タイの総選挙

7月3日にタイで総選挙が行われる。
ここ東北部はイサーン地区と呼ばれ、タクシン派政権を指示する人々が多い。タクシン派が政権に就けば、また騒動が起こると噂されている。タイの選挙では血なまぐさい事件も起こるそうだ。選挙の時はアルコールの販売も禁止になるとか。昨年、暴動の最中に赴任したのでエキサイトした集団が恐ろしい。空港なんか占拠しないでほしいし、どうぞ、おてやわらかにお願いします。
以下、朝日新聞の社説:


タイ総選挙―民主主義前進の契機に 2011/6/9 朝日新聞 朝刊社説
 タイで7月3日、3年7カ月ぶりに総選挙が実施される。アピシット首相が先月、任期を約半年余して下院を解散した。
 海外逃亡中のタクシン元首相派の政党がタクシン氏の妹を首班に立て、アピシット首相の民主党と激しく争う構図だ。
 なにより、公正な選挙戦が展開され、すべての関係者が開票結果を尊重する意思が求められる。そうした民主主義の基本はこの5年間、ないがしろにされ続けてきた。
 貧困対策や経済政策が奏功し、議会で圧倒的な多数を握っていた当時のタクシン首相を2006年、軍がクーデターで追い出したことが発端だった。

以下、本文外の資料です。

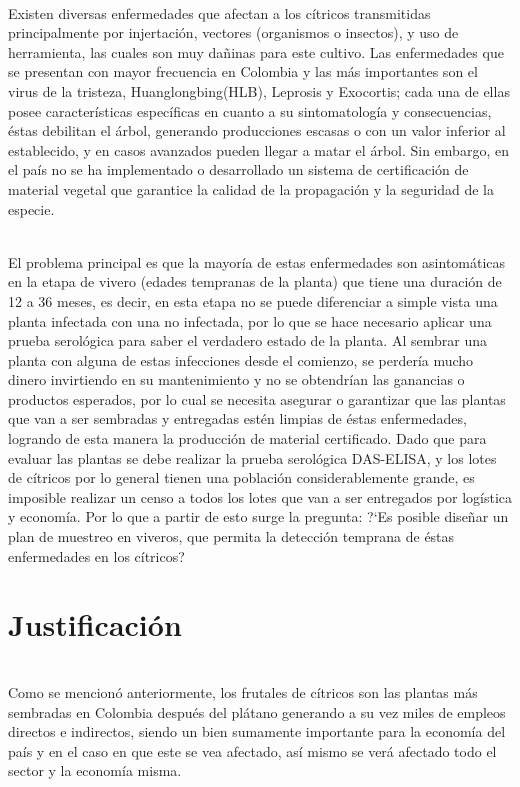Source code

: ~\\Existen diversas enfermedades que afectan a los c\'{i}tricos transmitidas principalmente por injertaci\'{o}n, vectores (organismos o insectos), y uso de herramienta, las cuales son muy da\~{n}inas para este cultivo. Las enfermedades que se presentan con mayor frecuencia en Colombia y las m\'{a}s importantes son el virus de la tristeza, Huanglongbing(HLB), Leprosis y Exocortis; cada una de ellas posee caracter\'{i}sticas espec\'{i}ficas en cuanto a su sintomatolog\'{i}a y consecuencias, \'{e}stas debilitan el \'{a}rbol, generando producciones escasas o con un valor inferior al establecido, y en casos avanzados pueden llegar a matar el \'{a}rbol. Sin embargo, en el pa\'{i}s no se ha implementado o desarrollado un sistema de certificaci\'{o}n de material vegetal que garantice la calidad de la propagaci\'{o}n y la seguridad de la especie.

~\\El problema principal es que la mayor\'{i}a de estas enfermedades son asintom\'{a}ticas en la etapa de vivero (edades tempranas de la planta) que tiene una duraci\'{o}n de 12 a 36 meses, es decir, en esta etapa no se puede diferenciar a simple vista una planta infectada con una no infectada, por lo que se hace necesario aplicar una prueba serol\'{o}gica para saber el verdadero estado de la planta. Al sembrar una planta con alguna de estas infecciones desde el comienzo, se perder\'{i}a mucho dinero invirtiendo en su mantenimiento y no se obtendr\'{i}an las ganancias o productos esperados, por lo cual se necesita asegurar o garantizar que las plantas que van a ser sembradas y entregadas est\'{e}n limpias de \'{e}stas enfermedades, logrando de esta manera la producci\'{o}n de material certificado. Dado que para evaluar las plantas se debe realizar la prueba serol\'{o}gica DAS-ELISA, y los lotes de c\'{i}tricos por lo general tienen una poblaci\'{o}n considerablemente grande, es imposible realizar un censo a todos los lotes que van a ser entregados por log\'{i}stica y econom\'{i}a. Por lo que a partir de esto surge la pregunta: ?`Es posible dise\~{n}ar un plan de muestreo en viveros, que permita la detecci\'{o}n temprana de \'{e}stas enfermedades en los c\'{i}tricos?


\section{Justificaci\'{o}n}
~\\Como se mencion\'{o} anteriormente, los frutales de c\'{i}tricos son las plantas m\'{a}s sembradas en Colombia despu\'{e}s del pl\'{a}tano generando a su vez miles de empleos directos e indirectos, siendo un bien sumamente importante para la econom\'{i}a del pa\'{i}s y en el caso en que este se vea afectado, as\'{i} mismo se ver\'{a} afectado todo el sector y la econom\'{i}a misma. 

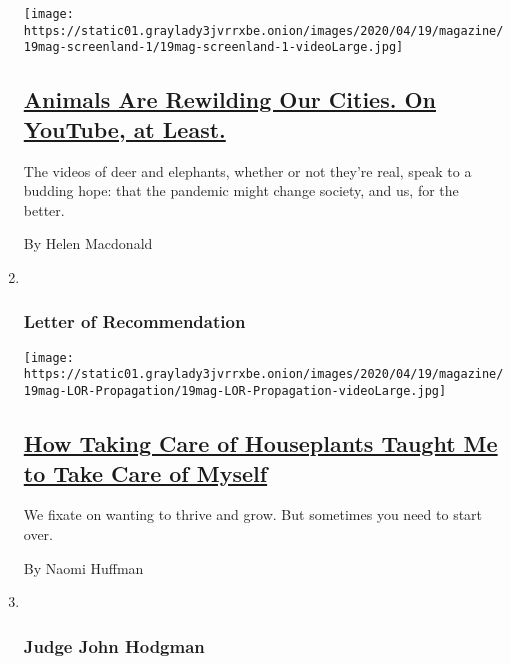 \begin{enumerate}
  \texttt{[image: https://static01.graylady3jvrrxbe.onion/images/2020/04/19/magazine/19mag-screenland-1/19mag-screenland-1-videoLarge.jpg]}

  \hypertarget{animals-are-rewilding-our-cities-on-youtube-at-least}{%
  \subsection{\texorpdfstring{\href{/2020/04/15/magazine/quarantine-animal-videos-coronavirus.html}{Animals
  Are Rewilding Our Cities. On YouTube, at
  Least.}}{Animals Are Rewilding Our Cities. On YouTube, at Least.}}\label{animals-are-rewilding-our-cities-on-youtube-at-least}}

  The videos of deer and elephants, whether or not they're real, speak
  to a budding hope: that the pandemic might change society, and us, for
  the better.

  By Helen Macdonald
\item ~
  \hypertarget{letter-of-recommendation}{%
  \subsubsection{Letter of
  Recommendation}\label{letter-of-recommendation}}

  \texttt{[image: https://static01.graylady3jvrrxbe.onion/images/2020/04/19/magazine/19mag-LOR-Propagation/19mag-LOR-Propagation-videoLarge.jpg]}

  \hypertarget{how-taking-care-of-houseplants-taught-me-to-take-care-of-myself}{%
  \subsection{\texorpdfstring{\href{/2020/04/16/magazine/how-taking-care-of-houseplants-taught-me-to-take-care-of-myself.html}{How
  Taking Care of Houseplants Taught Me to Take Care of
  Myself}}{How Taking Care of Houseplants Taught Me to Take Care of Myself}}\label{how-taking-care-of-houseplants-taught-me-to-take-care-of-myself}}

  We fixate on wanting to thrive and grow. But sometimes you need to
  start over.

  By Naomi Huffman
\item ~
  \hypertarget{judge-john-hodgman}{%
  \subsubsection{Judge John Hodgman}\label{judge-john-hodgman}}


\end{enumerate}
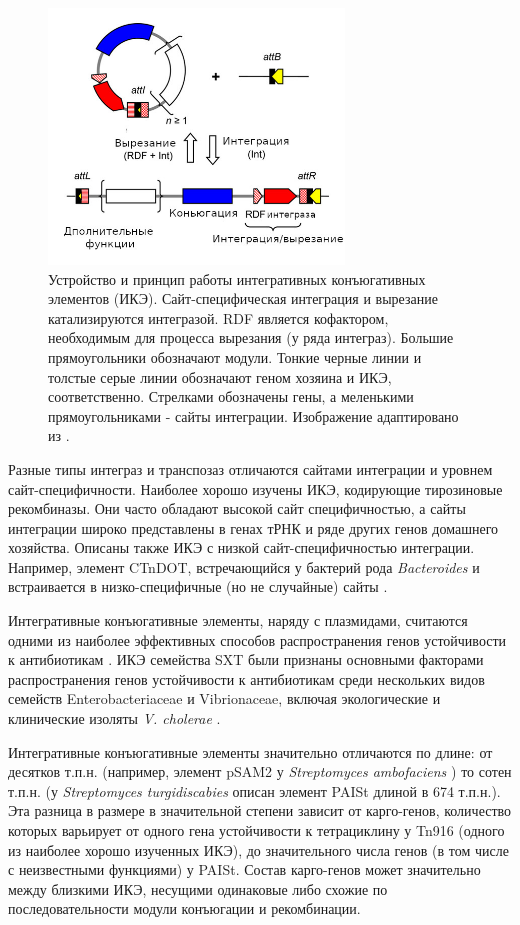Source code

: \begin{figure}[!ht] 
  \center
  \includegraphics [width=0.7\textwidth] {Dissertation/images/lit/ice.jpg}
  \caption{Устройство и принцип работы интегративных конъюгативных элементов (ИКЭ). Сайт-специфическая интеграция и вырезание катализируются интегразой. RDF является кофактором, необходимым для процесса вырезания (у ряда интеграз). Большие прямоугольники обозначают модули. Тонкие черные линии и толстые серые линии обозначают геном хозяина и ИКЭ, соответственно. Стрелками обозначены гены, а меленькими прямоугольниками - сайты интеграции. Изображение адаптировано из \cite{bellanger2014conjugative}.} 
  \label{img:ice}  
\end{figure}

Разные типы интеграз и транспозаз отличаются сайтами интеграции и уровнем сайт-специфичности. Наиболее хорошо изучены ИКЭ, кодирующие тирозиновые рекомбиназы. Они часто обладают высокой сайт специфичностью, а сайты интеграции широко представлены в генах тРНК и ряде других генов домашнего хозяйства. Описаны также ИКЭ с низкой сайт-специфичностью интеграции. Например, элемент CTnDOT, встречающийся у бактерий рода \textit{Bacteroides} и встраивается в низко-специфичные (но не случайные) сайты \cite{cheng2000integration}. 

Интегративные конъюгативные элементы, наряду с плазмидами, считаются одними из наиболее эффективных способов распространения генов устойчивости к антибиотикам \cite{botelho2020role}. ИКЭ семейства SXT были признаны основными факторами распространения генов устойчивости к антибиотикам среди нескольких видов семейств Enterobacteriaceae и Vibrionaceae, включая экологические и клинические изоляты \textit{V. cholerae} \cite{carraro2015biology}. 

Интегративные конъюгативные элементы значительно отличаются по длине: от десятков т.п.н. (например, элемент pSAM2 у \textit{Streptomyces ambofaciens} \cite{pernodet1984plasmids}) то сотен т.п.н. (у \textit{Streptomyces turgidiscabies} описан элемент PAISt длиной в 674 т.п.н.\cite{kers2005large}). Эта разница в размере в значительной степени зависит от карго-генов, количество которых варьирует от одного гена устойчивости к тетрациклину у Tn916 (одного из наиболее хорошо изученных ИКЭ), до значительного числа генов (в том числе с неизвестными функциями) у PAISt. Состав карго-генов может значительно между близкими ИКЭ, несущими одинаковые либо схожие по последовательности модули конъюгации и рекомбинации.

 以後、元首相を支持する東北・北部の農民や都市貧困層が、軍・司法・枢密院といった官僚組織や王党派とされる既得権層と激しく対立し、社会の分裂は癒えることがない。
 07年末の総選挙でタクシン派が勝利して再び政権に就くと、反対派は空港を占拠して揺さぶりをかけ、裁判所が選挙違反を理由に政権与党を解散させた。続いて軍の連立工作で現在の民主党政権が誕生した。
 納得しないタクシン派は09年、デモで東アジアサミットを中止に追い込み、去年は総選挙を求めて首都の中心部を長期間占拠した。軍はこれを武力で排除し、90人以上が死亡した。
 タイはいま、隣国カンボジアと国境紛争を抱える。戦闘続きで双方で死者が相次いだ。
 東南アジア諸国連合ASEAN)が調停に乗り出し、監視団の派遣を提案したが、タイは軍の反対で受け入れていない。
 タイの内政がここにも影を落としている。対外的な緊張を利用して軍が政治介入の環境を整えているとか、タクシン派が選挙で勝てばまたクーデターだ、といううわさも飛び交った。
 王室に対する不敬を理由に、タクシン派幹部や学者らへの捜査、ラジオ局やウェブサイトの閉鎖が続いている。
 言論や集会への干渉が激増したのも、この5年のことだ。
 90年代前半から06年まで軍は政治に介入せず、経済発展とともに議会制民主主義が定着したとみられてきた。
 今回の選挙で時計の針を戻したい。街頭占拠や軍・司法の介入ではなく、投票で社会の対立を解消する機運を育む好機だ。
 15年に経済統合をめざすASEANにとっても中核国であるタイの民主化は欠かせない。
 経済だけでなく、文化面や人の交流でも日本とつながりは深い。民主化の進展に注目し、後押しする姿勢を示したい。